YOUR TASK: Transcribe the data exactly, pictures excluded.

(Records from a data source)
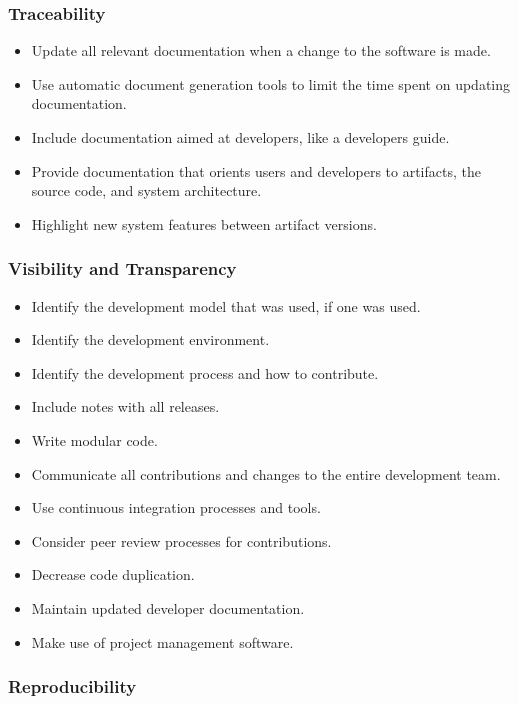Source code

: \documentclass[12pt, notitlepage]{article}
\begin{document}
\subsubsection{Traceability}

\begin{itemize}
	\item Update all relevant documentation when a change to the software is made.
	\item Use automatic document generation tools to limit the time spent on updating documentation.
	\item Include documentation aimed at developers, like a developers guide.
	\item Provide documentation that orients users and developers to artifacts, the source code, and system architecture.
	\item Highlight new system features between artifact versions. 
\end{itemize}

\subsubsection{Visibility and Transparency}

\begin{itemize}
	\item Identify the development model that was used, if one was used.
	\item Identify the development environment.
	\item Identify the development process and how to contribute. 
	\item Include notes with all releases.
	\item Write modular code.
	\item Communicate all contributions and changes to the entire development team.
	\item Use continuous integration processes and tools.
	\item Consider peer review processes for contributions. 
	\item Decrease code duplication.
	\item Maintain updated developer documentation.
	\item Make use of project management software.
\end{itemize}

\subsubsection{Reproducibility}
\end{document}
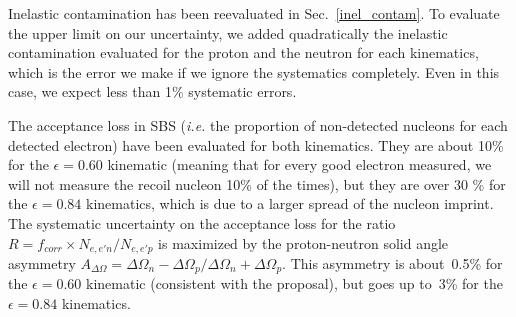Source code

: Inelastic contamination has been reevaluated in Sec.~\ref{inel_contam}. To evaluate the upper limit on our uncertainty, we added quadratically the inelastic contamination evaluated for the proton and the neutron for each kinematics, which is the error we make if we ignore the systematics completely. Even in this case, we expect less than 1\% systematic errors.

The acceptance loss in SBS ({\it i.e.} the proportion of non-detected nucleons for each detected electron) have been evaluated for both kinematics.
They are about 10\% for the $\epsilon = 0.60$ kinematic (meaning that for every good electron measured, we will not measure the recoil nucleon 10\% of the times), but they are over 30 \% for the $\epsilon= 0.84$ kinematics, which is due to a larger spread of the nucleon imprint.
The systematic uncertainty on the acceptance loss for the ratio $R = f_{corr} \times N_{e,e'n}/N_{e,e'p}$ is maximized by the proton-neutron solid angle asymmetry $A_{\Delta\Omega} = {\Delta\Omega_n-\Delta\Omega_p}/{\Delta\Omega_n+\Delta\Omega_p}$.
This asymmetry is about~0.5\% for the $\epsilon = 0.60$ kinematic (consistent with the \gmn proposal), but goes up to~3\% for the $\epsilon= 0.84$ kinematics.





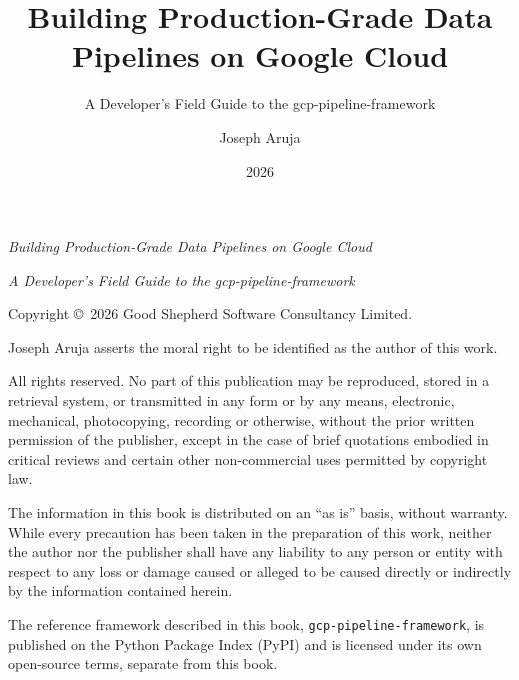 \documentclass[
  11pt,
  british,
  oneside]{book}
\title{Building Production-Grade Data Pipelines on Google Cloud}
\subtitle{A Developer's Field Guide to the gcp-pipeline-framework}
\author{Joseph Aruja}
\date{2026}
\begin{document}
\frontmatter
\maketitle

{
\hypersetup{linkcolor=black}
\setcounter{tocdepth}{2}
\tableofcontents
}
\mainmatter
\newpage

\thispagestyle{empty}

\vspace*{2cm}

\begin{center}
\textit{Building Production-Grade Data Pipelines on Google Cloud}

\textit{A Developer's Field Guide to the gcp-pipeline-framework}
\end{center}

\vspace{1cm}

\noindent Copyright \copyright~2026 Good Shepherd Software Consultancy
Limited.

\noindent Joseph Aruja asserts the moral right to be identified as the
author of this work.

\vspace{0.5cm}

\noindent All rights reserved. No part of this publication may be
reproduced, stored in a retrieval system, or transmitted in any form or
by any means, electronic, mechanical, photocopying, recording or
otherwise, without the prior written permission of the publisher, except
in the case of brief quotations embodied in critical reviews and certain
other non-commercial uses permitted by copyright law.

\vspace{0.5cm}

\noindent The information in this book is distributed on an ``as is''
basis, without warranty. While every precaution has been taken in the
preparation of this work, neither the author nor the publisher shall
have any liability to any person or entity with respect to any loss or
damage caused or alleged to be caused directly or indirectly by the
information contained herein.

\vspace{0.5cm}

\noindent The reference framework described in this book,
\texttt{gcp-pipeline-framework}, is published on the Python Package
Index (PyPI) and is licensed under its own open-source terms, separate
from this book.

\vspace{1cm}
\end{document}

ANSWER TO THIS EXERCISE:
Source code

: \documentclass[12pt, notitlepage]{article}
\begin{document}
\subsubsection{Traceability}

\begin{itemize}
	\item Update all relevant documentation when a change to the software is made.
	\item Use automatic document generation tools to limit the time spent on updating documentation.
	\item Include documentation aimed at developers, like a developers guide.
	\item Provide documentation that orients users and developers to artifacts, the source code, and system architecture.
	\item Highlight new system features between artifact versions. 
\end{itemize}

\subsubsection{Visibility and Transparency}

\begin{itemize}
	\item Identify the development model that was used, if one was used.
	\item Identify the development environment.
	\item Identify the development process and how to contribute. 
	\item Include notes with all releases.
	\item Write modular code.
	\item Communicate all contributions and changes to the entire development team.
	\item Use continuous integration processes and tools.
	\item Consider peer review processes for contributions. 
	\item Decrease code duplication.
	\item Maintain updated developer documentation.
	\item Make use of project management software.
\end{itemize}

\subsubsection{Reproducibility}
\end{document}
Source code

: Inelastic contamination has been reevaluated in Sec.~\ref{inel_contam}. To evaluate the upper limit on our uncertainty, we added quadratically the inelastic contamination evaluated for the proton and the neutron for each kinematics, which is the error we make if we ignore the systematics completely. Even in this case, we expect less than 1\% systematic errors.

The acceptance loss in SBS ({\it i.e.} the proportion of non-detected nucleons for each detected electron) have been evaluated for both kinematics.
They are about 10\% for the $\epsilon = 0.60$ kinematic (meaning that for every good electron measured, we will not measure the recoil nucleon 10\% of the times), but they are over 30 \% for the $\epsilon= 0.84$ kinematics, which is due to a larger spread of the nucleon imprint.
The systematic uncertainty on the acceptance loss for the ratio $R = f_{corr} \times N_{e,e'n}/N_{e,e'p}$ is maximized by the proton-neutron solid angle asymmetry $A_{\Delta\Omega} = {\Delta\Omega_n-\Delta\Omega_p}/{\Delta\Omega_n+\Delta\Omega_p}$.
This asymmetry is about~0.5\% for the $\epsilon = 0.60$ kinematic (consistent with the \gmn proposal), but goes up to~3\% for the $\epsilon= 0.84$ kinematics.





 \documentclass[
  11pt,
  british,
  oneside]{book}
\title{Building Production-Grade Data Pipelines on Google Cloud}
\subtitle{A Developer's Field Guide to the gcp-pipeline-framework}
\author{Joseph Aruja}
\date{2026}
\begin{document}
\frontmatter
\maketitle

{
\hypersetup{linkcolor=black}
\setcounter{tocdepth}{2}
\tableofcontents
}
\mainmatter
\newpage

\thispagestyle{empty}

\vspace*{2cm}

\begin{center}
\textit{Building Production-Grade Data Pipelines on Google Cloud}

\textit{A Developer's Field Guide to the gcp-pipeline-framework}
\end{center}

\vspace{1cm}

\noindent Copyright \copyright~2026 Good Shepherd Software Consultancy
Limited.

\noindent Joseph Aruja asserts the moral right to be identified as the
author of this work.

\vspace{0.5cm}

\noindent All rights reserved. No part of this publication may be
reproduced, stored in a retrieval system, or transmitted in any form or
by any means, electronic, mechanical, photocopying, recording or
otherwise, without the prior written permission of the publisher, except
in the case of brief quotations embodied in critical reviews and certain
other non-commercial uses permitted by copyright law.

\vspace{0.5cm}

\noindent The information in this book is distributed on an ``as is''
basis, without warranty. While every precaution has been taken in the
preparation of this work, neither the author nor the publisher shall
have any liability to any person or entity with respect to any loss or
damage caused or alleged to be caused directly or indirectly by the
information contained herein.

\vspace{0.5cm}

\noindent The reference framework described in this book,
\texttt{gcp-pipeline-framework}, is published on the Python Package
Index (PyPI) and is licensed under its own open-source terms, separate
from this book.

\vspace{1cm}
\end{document}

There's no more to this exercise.